The feeling that came over me from sitting in her car was surreal, eerie, like she was with me. I instantly smiled when I looked up, seeing the dark haired little boy pinned to the sun visor. A definite Delgardo grinned back at me through a badge. Had it not been for his Superman shirt, he could have passed for a little girl. Shiny black hair curled at the nape of his neck, and his long eyelashes bowed up. Just like mine, Izzy’s, and Ophelia’s. The similar guilt about leaving my twin blanketed me once again, knowing I let him down, too.

I took the button from the visor and pinned it to my shirt. Mi’s shirt. It had some dumb saying about changing the way you look at things. Exactly what I pictured Mi in.

The car seat in the backseat hit me harder than I expected. I couldn’t believe it. I had a nephew. I reached for a manila folder next to Van’s seat, flipping the flap to see her orders from children’s services. She’d been seeing him every other week, preparing for his return home. A drug completion form, and a suggestion of a different job. I wondered why they suggested another occupation while I looked around.

I lifted the lid to the console between the seats and dug through the compartment, taking everything. A blue whistle on a yellow string, a CD with Van’s name in red marker, her insurance information, a pay stub from Hooters, explaining why CPS wanted her to find another job, a little blue bowtie, plastic like part of a costume, and a change purse with nothing but pennies. Mi piled my collection in the bottom of her t-shirt, and I continued to plunder, hitting the jackpot when I reached below the driver seat. A silver wallet with pink ice diamonds. Her driver’s license, social security card, debit card, library card, multiple discount cards from different stores, and nine dollars. Once I had taken everything that wasn’t fastened down I closed the door, feeling a mix of emotions.

“Check the trunk,” Mi said with a nod of her head, hands too full to point.

“Good idea,” I said as I slid the key into the hole. Again I felt like a piece of shit. A red backpack with a birthday present. “She missed his birthday,” I sadly said as I retrieved the things from the back. A brand new skateboard with a Batman bow, the backpack with the tags and a wrapped gift. There was also a shoebox with a new pair of sandals, a red Transformer on the top strap, blinking lights on the bottom.

“You can give it to him. Come on, I think you’ve had enough for one day. Oh, can you get that? It’s in my back pocket,” she asked, turning her butt to me.

I fished her ringing phone from her pocket and put it on speaker. “You answer,” I said, not really wanting to talk to Nick.
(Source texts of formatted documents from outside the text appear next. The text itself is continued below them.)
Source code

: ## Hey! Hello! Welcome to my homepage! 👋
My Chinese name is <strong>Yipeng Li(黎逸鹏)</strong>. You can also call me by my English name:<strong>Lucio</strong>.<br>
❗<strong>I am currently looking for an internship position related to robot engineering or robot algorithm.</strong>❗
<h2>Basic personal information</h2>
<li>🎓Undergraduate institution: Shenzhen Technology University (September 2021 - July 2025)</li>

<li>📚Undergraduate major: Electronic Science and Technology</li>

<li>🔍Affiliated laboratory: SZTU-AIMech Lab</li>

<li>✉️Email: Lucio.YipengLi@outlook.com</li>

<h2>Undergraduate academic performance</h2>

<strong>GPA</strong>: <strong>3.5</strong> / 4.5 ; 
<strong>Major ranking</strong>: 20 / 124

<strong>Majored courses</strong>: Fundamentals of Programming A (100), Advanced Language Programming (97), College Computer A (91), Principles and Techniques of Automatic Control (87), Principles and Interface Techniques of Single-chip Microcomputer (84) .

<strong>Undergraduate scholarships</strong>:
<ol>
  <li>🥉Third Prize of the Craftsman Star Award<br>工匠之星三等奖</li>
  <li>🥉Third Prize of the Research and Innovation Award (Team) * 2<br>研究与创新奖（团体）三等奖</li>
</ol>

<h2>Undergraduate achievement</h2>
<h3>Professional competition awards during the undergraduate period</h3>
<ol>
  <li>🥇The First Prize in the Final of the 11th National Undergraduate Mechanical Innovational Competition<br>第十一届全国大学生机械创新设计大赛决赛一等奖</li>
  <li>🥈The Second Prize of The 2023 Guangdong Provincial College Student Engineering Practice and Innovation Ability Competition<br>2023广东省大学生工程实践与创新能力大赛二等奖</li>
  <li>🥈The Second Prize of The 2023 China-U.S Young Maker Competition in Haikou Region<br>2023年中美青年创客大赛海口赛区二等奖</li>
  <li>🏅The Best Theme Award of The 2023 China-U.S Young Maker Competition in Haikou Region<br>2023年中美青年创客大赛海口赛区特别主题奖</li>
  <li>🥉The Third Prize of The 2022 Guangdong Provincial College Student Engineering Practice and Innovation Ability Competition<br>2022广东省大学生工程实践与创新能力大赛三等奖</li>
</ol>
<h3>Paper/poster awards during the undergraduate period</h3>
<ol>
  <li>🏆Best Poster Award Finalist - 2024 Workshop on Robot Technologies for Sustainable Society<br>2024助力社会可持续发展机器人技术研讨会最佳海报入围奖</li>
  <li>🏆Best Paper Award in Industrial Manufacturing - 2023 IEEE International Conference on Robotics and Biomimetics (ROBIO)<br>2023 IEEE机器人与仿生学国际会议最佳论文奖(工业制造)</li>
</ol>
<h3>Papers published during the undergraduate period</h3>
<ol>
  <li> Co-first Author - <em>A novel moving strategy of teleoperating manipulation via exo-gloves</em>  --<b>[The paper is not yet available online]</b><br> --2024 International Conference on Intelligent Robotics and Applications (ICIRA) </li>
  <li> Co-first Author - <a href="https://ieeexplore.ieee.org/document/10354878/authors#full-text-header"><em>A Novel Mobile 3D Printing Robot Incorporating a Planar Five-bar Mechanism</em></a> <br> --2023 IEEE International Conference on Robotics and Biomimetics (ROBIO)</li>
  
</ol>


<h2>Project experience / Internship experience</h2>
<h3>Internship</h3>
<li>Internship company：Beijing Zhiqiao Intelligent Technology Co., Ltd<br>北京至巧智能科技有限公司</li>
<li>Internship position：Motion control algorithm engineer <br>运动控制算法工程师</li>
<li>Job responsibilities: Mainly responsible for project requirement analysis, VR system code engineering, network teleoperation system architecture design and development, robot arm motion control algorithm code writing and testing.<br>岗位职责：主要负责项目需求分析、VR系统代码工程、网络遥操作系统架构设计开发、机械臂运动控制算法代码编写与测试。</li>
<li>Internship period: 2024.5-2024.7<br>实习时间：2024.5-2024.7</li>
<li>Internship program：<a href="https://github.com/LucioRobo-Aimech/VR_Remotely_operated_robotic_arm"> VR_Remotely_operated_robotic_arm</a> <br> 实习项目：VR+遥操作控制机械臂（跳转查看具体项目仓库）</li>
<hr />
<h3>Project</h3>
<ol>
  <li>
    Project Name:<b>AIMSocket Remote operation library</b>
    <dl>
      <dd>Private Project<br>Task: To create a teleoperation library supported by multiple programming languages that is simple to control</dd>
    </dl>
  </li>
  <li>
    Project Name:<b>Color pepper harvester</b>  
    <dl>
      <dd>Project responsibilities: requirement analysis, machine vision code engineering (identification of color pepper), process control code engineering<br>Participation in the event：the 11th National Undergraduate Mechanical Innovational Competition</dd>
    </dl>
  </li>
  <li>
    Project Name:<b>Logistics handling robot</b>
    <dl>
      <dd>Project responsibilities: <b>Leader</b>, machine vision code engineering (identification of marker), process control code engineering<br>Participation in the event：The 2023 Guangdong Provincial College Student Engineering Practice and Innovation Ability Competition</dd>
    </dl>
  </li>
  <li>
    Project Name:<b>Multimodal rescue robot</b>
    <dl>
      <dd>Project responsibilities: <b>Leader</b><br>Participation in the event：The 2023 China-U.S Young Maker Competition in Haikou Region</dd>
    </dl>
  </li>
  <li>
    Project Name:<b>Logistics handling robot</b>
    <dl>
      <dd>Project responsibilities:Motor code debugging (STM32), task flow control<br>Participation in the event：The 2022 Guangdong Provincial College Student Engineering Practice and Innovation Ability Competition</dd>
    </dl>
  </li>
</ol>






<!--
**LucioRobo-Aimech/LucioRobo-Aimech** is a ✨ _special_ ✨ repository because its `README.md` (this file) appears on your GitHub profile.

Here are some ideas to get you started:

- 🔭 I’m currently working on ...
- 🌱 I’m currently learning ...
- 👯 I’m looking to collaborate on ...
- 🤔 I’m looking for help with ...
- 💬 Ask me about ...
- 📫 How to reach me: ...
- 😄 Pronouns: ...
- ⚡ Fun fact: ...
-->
I had more questions than answers, and as silly as it sounded, I was annoyed at Nick, that he left me like that. It was his fault for not hypnotizing me more or better. I hated having all these questions and no answers. I kept collecting pieces to a puzzle, piling them higher and higher with nowhere to fit.

“Hey, muffin. What’s up?”

“Mi, where are you? I want you to stay away from Gabby. This is way more than just an accident. Lane just announced his resignation. Just out of the blue.”

My eyes met Mi’s, and I worried even more. Now what?

“She can hear you, Nick.”

“Gah! I knew I should have never shared a cab with you. I should have left you in the rain.”

“It was my cab. I let you share it with me. Nick, I’m not about to leave her like this. She just found out she has a nephew. He needs her help. I’m going to help her.”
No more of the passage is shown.